**Assignment:** Extract exactly those lines that lie between the start of the material and the line with "вставьте в .env", including both boundary lines and no others.

####################

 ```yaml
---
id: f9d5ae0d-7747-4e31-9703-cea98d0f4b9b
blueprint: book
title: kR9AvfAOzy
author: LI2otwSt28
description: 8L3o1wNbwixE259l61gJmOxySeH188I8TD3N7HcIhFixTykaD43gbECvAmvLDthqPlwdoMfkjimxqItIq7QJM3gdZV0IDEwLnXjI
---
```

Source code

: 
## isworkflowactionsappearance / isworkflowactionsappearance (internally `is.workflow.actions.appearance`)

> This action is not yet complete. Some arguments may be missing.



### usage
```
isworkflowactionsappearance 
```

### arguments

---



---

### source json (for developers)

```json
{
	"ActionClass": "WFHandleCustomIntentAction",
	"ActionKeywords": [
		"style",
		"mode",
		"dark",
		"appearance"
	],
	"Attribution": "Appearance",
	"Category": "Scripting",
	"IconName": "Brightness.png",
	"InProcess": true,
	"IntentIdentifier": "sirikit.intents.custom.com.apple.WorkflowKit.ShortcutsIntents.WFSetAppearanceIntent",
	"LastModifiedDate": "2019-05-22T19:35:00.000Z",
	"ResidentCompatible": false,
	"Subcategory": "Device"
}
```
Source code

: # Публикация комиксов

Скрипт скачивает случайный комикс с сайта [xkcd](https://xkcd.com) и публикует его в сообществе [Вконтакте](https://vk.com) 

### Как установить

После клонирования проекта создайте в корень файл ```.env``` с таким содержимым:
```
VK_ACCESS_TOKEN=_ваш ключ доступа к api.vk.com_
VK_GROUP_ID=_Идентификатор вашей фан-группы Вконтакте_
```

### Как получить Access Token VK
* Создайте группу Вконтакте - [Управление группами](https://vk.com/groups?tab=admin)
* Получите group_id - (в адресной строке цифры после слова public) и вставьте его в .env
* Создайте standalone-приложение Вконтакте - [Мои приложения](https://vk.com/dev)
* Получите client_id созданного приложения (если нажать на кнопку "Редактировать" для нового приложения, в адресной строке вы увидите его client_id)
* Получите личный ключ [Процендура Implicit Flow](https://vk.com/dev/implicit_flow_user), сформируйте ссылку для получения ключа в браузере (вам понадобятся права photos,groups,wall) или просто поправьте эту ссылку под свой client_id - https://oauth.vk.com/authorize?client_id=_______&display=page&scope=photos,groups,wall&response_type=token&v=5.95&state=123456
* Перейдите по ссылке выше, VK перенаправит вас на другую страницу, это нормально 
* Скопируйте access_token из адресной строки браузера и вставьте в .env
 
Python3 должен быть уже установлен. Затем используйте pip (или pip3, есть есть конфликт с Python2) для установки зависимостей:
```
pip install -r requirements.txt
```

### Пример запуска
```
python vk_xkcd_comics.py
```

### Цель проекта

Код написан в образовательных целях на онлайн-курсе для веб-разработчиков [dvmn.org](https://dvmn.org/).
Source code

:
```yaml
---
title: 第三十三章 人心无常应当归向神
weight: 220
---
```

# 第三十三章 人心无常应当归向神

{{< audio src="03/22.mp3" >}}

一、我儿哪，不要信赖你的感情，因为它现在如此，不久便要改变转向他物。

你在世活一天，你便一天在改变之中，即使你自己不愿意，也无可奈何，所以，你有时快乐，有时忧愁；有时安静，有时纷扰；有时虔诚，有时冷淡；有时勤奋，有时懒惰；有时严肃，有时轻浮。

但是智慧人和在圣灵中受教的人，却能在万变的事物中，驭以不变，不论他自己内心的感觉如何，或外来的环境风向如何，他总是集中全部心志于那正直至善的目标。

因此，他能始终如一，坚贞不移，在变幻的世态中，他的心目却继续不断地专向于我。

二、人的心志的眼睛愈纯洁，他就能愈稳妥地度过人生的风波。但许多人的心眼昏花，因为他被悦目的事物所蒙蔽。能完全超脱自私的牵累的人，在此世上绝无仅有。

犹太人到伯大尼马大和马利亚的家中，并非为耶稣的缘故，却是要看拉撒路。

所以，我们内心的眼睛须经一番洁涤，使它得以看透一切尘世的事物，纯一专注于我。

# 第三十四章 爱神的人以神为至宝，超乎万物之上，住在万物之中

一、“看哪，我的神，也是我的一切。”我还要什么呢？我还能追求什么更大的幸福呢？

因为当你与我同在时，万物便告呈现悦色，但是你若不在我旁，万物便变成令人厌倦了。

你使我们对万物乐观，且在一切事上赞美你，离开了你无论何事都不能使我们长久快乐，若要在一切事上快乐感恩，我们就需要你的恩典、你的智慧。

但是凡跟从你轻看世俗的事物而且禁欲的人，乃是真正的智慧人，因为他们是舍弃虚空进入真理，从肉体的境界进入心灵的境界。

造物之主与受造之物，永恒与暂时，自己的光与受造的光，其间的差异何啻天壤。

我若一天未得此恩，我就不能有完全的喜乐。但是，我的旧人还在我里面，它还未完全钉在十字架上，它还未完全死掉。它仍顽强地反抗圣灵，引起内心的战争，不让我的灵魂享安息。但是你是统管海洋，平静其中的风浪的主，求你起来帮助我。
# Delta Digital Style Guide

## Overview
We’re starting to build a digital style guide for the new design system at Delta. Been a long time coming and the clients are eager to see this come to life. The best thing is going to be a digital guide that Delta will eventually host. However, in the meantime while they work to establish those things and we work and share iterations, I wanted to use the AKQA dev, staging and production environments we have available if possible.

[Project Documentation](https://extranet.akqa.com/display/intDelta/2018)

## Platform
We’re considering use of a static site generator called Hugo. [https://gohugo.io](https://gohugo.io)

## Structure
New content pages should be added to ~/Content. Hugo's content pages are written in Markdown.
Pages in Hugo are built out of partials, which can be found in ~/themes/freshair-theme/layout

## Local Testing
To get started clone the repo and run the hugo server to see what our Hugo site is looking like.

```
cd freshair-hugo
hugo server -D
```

####################

**Answer:**
 ```yaml
---
id: f9d5ae0d-7747-4e31-9703-cea98d0f4b9b
blueprint: book
title: kR9AvfAOzy
author: LI2otwSt28
description: 8L3o1wNbwixE259l61gJmOxySeH188I8TD3N7HcIhFixTykaD43gbECvAmvLDthqPlwdoMfkjimxqItIq7QJM3gdZV0IDEwLnXjI
---
```

Source code

: 
## isworkflowactionsappearance / isworkflowactionsappearance (internally `is.workflow.actions.appearance`)

> This action is not yet complete. Some arguments may be missing.



### usage
```
isworkflowactionsappearance 
```

### arguments

---



---

### source json (for developers)

```json
{
	"ActionClass": "WFHandleCustomIntentAction",
	"ActionKeywords": [
		"style",
		"mode",
		"dark",
		"appearance"
	],
	"Attribution": "Appearance",
	"Category": "Scripting",
	"IconName": "Brightness.png",
	"InProcess": true,
	"IntentIdentifier": "sirikit.intents.custom.com.apple.WorkflowKit.ShortcutsIntents.WFSetAppearanceIntent",
	"LastModifiedDate": "2019-05-22T19:35:00.000Z",
	"ResidentCompatible": false,
	"Subcategory": "Device"
}
```
Source code

: # Публикация комиксов

Скрипт скачивает случайный комикс с сайта [xkcd](https://xkcd.com) и публикует его в сообществе [Вконтакте](https://vk.com) 

### Как установить

После клонирования проекта создайте в корень файл ```.env``` с таким содержимым:
```
VK_ACCESS_TOKEN=_ваш ключ доступа к api.vk.com_
VK_GROUP_ID=_Идентификатор вашей фан-группы Вконтакте_
```

### Как получить Access Token VK
* Создайте группу Вконтакте - [Управление группами](https://vk.com/groups?tab=admin)
* Получите group_id - (в адресной строке цифры после слова public) и вставьте его в .env
* Создайте standalone-приложение Вконтакте - [Мои приложения](https://vk.com/dev)
* Получите client_id созданного приложения (если нажать на кнопку "Редактировать" для нового приложения, в адресной строке вы увидите его client_id)
* Получите личный ключ [Процендура Implicit Flow](https://vk.com/dev/implicit_flow_user), сформируйте ссылку для получения ключа в браузере (вам понадобятся права photos,groups,wall) или просто поправьте эту ссылку под свой client_id - https://oauth.vk.com/authorize?client_id=_______&display=page&scope=photos,groups,wall&response_type=token&v=5.95&state=123456
* Перейдите по ссылке выше, VK перенаправит вас на другую страницу, это нормально 
* Скопируйте access_token из адресной строки браузера и вставьте в .env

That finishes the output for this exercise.